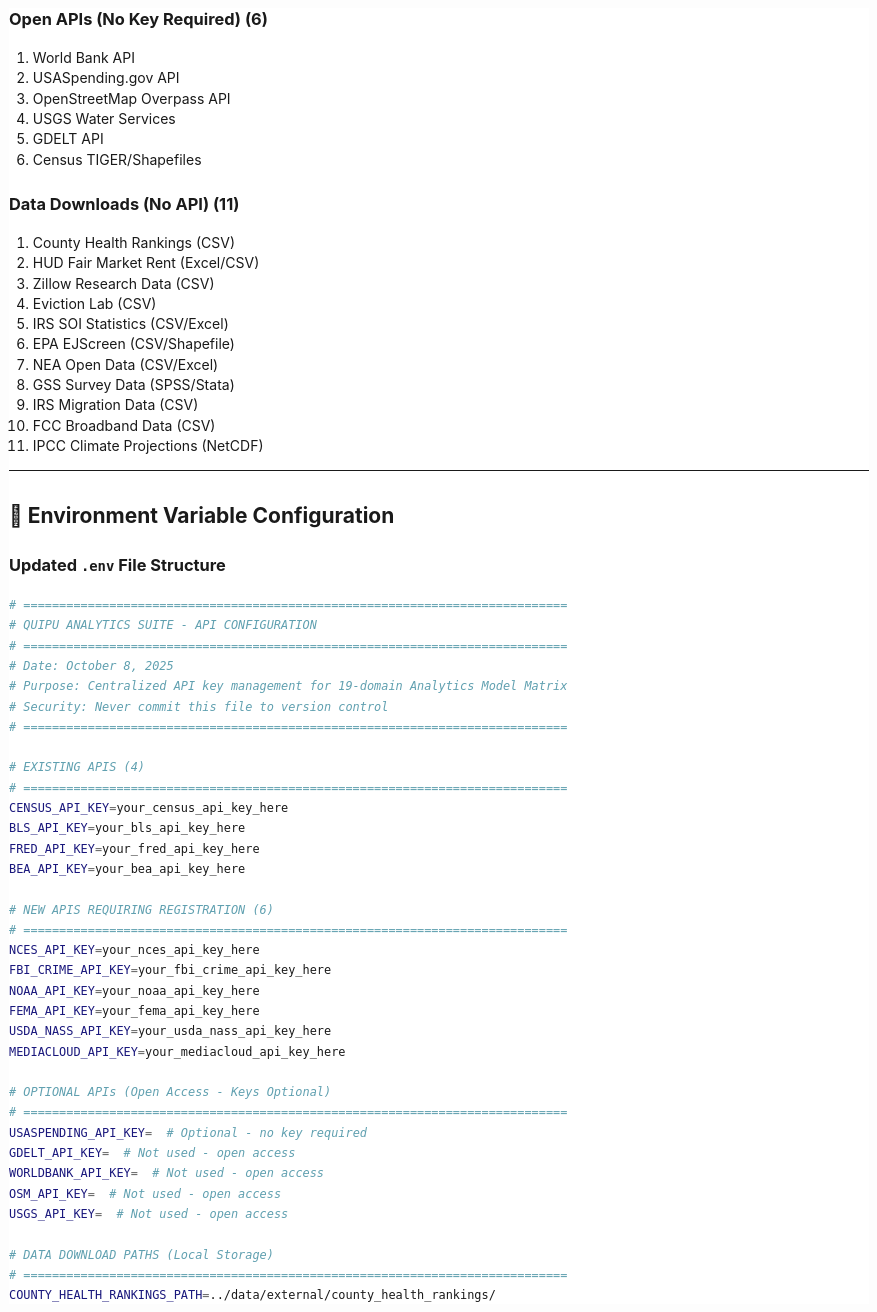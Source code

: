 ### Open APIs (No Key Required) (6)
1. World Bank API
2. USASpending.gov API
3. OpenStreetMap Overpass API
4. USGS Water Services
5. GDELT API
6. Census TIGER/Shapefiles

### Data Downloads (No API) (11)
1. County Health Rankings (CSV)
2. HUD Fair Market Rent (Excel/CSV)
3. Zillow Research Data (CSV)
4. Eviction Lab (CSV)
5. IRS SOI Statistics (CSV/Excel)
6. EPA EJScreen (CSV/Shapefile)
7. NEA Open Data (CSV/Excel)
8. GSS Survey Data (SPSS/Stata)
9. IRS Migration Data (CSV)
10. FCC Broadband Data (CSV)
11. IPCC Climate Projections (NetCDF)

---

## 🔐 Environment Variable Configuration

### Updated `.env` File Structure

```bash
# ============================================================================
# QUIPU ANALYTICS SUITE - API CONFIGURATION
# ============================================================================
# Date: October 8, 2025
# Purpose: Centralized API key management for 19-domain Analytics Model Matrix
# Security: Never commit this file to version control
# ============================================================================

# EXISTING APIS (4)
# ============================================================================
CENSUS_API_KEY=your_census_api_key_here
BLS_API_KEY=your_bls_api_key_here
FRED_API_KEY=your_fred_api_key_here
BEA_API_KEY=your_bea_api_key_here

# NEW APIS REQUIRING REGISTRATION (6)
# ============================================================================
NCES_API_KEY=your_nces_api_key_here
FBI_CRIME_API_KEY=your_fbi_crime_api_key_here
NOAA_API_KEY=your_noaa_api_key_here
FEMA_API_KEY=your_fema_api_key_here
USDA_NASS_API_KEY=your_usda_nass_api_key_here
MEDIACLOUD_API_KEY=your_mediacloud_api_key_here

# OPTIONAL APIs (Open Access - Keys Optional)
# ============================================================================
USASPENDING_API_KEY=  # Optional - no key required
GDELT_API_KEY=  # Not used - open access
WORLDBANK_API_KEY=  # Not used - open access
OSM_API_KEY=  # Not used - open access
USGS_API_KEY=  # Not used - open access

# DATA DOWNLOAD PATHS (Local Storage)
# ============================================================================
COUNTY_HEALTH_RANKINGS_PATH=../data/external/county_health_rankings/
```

» Required action
Copy every record above exactly as written, but leave out the pictures.

» Task result
Source code

: ### Open APIs (No Key Required) (6)
1. World Bank API
2. USASpending.gov API
3. OpenStreetMap Overpass API
4. USGS Water Services
5. GDELT API
6. Census TIGER/Shapefiles

### Data Downloads (No API) (11)
1. County Health Rankings (CSV)
2. HUD Fair Market Rent (Excel/CSV)
3. Zillow Research Data (CSV)
4. Eviction Lab (CSV)
5. IRS SOI Statistics (CSV/Excel)
6. EPA EJScreen (CSV/Shapefile)
7. NEA Open Data (CSV/Excel)
8. GSS Survey Data (SPSS/Stata)
9. IRS Migration Data (CSV)
10. FCC Broadband Data (CSV)
11. IPCC Climate Projections (NetCDF)

---

## 🔐 Environment Variable Configuration

### Updated `.env` File Structure

```bash
# ============================================================================
# QUIPU ANALYTICS SUITE - API CONFIGURATION
# ============================================================================
# Date: October 8, 2025
# Purpose: Centralized API key management for 19-domain Analytics Model Matrix
# Security: Never commit this file to version control
# ============================================================================

# EXISTING APIS (4)
# ============================================================================
CENSUS_API_KEY=your_census_api_key_here
BLS_API_KEY=your_bls_api_key_here
FRED_API_KEY=your_fred_api_key_here
BEA_API_KEY=your_bea_api_key_here

# NEW APIS REQUIRING REGISTRATION (6)
# ============================================================================
NCES_API_KEY=your_nces_api_key_here
FBI_CRIME_API_KEY=your_fbi_crime_api_key_here
NOAA_API_KEY=your_noaa_api_key_here
FEMA_API_KEY=your_fema_api_key_here
USDA_NASS_API_KEY=your_usda_nass_api_key_here
MEDIACLOUD_API_KEY=your_mediacloud_api_key_here

# OPTIONAL APIs (Open Access - Keys Optional)
# ============================================================================
USASPENDING_API_KEY=  # Optional - no key required
GDELT_API_KEY=  # Not used - open access
WORLDBANK_API_KEY=  # Not used - open access
OSM_API_KEY=  # Not used - open access
USGS_API_KEY=  # Not used - open access

# DATA DOWNLOAD PATHS (Local Storage)
# ============================================================================
COUNTY_HEALTH_RANKINGS_PATH=../data/external/county_health_rankings/
```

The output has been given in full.